## Saved data entries

- - - - -

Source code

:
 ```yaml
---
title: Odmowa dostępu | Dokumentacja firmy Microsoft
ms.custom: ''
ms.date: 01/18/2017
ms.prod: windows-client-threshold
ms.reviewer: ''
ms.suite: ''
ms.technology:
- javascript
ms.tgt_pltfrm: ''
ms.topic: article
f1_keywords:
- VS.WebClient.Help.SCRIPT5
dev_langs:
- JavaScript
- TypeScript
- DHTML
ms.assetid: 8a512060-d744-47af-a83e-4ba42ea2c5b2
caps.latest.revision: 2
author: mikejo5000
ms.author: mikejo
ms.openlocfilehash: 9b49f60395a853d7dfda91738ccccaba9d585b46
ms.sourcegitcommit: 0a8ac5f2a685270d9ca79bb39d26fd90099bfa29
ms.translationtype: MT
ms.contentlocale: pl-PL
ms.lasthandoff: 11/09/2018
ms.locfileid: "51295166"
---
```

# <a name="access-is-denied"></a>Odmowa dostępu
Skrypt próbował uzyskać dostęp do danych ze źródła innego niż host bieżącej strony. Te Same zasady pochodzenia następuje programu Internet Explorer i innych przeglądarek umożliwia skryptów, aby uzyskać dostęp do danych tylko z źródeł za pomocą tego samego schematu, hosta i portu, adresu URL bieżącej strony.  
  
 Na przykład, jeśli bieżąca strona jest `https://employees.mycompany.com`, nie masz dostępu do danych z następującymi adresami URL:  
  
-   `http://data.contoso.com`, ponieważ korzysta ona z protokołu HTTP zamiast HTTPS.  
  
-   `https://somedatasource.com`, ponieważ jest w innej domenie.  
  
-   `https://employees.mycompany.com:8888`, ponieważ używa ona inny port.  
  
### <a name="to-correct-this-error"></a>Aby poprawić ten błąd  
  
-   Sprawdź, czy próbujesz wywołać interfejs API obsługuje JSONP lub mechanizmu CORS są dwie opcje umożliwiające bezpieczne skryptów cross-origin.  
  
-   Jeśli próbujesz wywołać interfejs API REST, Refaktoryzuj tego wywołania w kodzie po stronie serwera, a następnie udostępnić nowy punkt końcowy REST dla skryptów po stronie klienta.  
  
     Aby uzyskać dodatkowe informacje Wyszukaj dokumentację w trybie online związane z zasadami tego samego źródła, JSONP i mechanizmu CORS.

- - - - -

In your reply, restate exactly the lines from the start of the records above through the line holding "Skrypt próbował uzyskać", including both, and nothing else.

Source code

:
 ```yaml
---
title: Odmowa dostępu | Dokumentacja firmy Microsoft
ms.custom: ''
ms.date: 01/18/2017
ms.prod: windows-client-threshold
ms.reviewer: ''
ms.suite: ''
ms.technology:
- javascript
ms.tgt_pltfrm: ''
ms.topic: article
f1_keywords:
- VS.WebClient.Help.SCRIPT5
dev_langs:
- JavaScript
- TypeScript
- DHTML
ms.assetid: 8a512060-d744-47af-a83e-4ba42ea2c5b2
caps.latest.revision: 2
author: mikejo5000
ms.author: mikejo
ms.openlocfilehash: 9b49f60395a853d7dfda91738ccccaba9d585b46
ms.sourcegitcommit: 0a8ac5f2a685270d9ca79bb39d26fd90099bfa29
ms.translationtype: MT
ms.contentlocale: pl-PL
ms.lasthandoff: 11/09/2018
ms.locfileid: "51295166"
---
```

# <a name="access-is-denied"></a>Odmowa dostępu
Skrypt próbował uzyskać dostęp do danych ze źródła innego niż host bieżącej strony. Te Same zasady pochodzenia następuje programu Internet Explorer i innych przeglądarek umożliwia skryptów, aby uzyskać dostęp do danych tylko z źródeł za pomocą tego samego schematu, hosta i portu, adresu URL bieżącej strony.  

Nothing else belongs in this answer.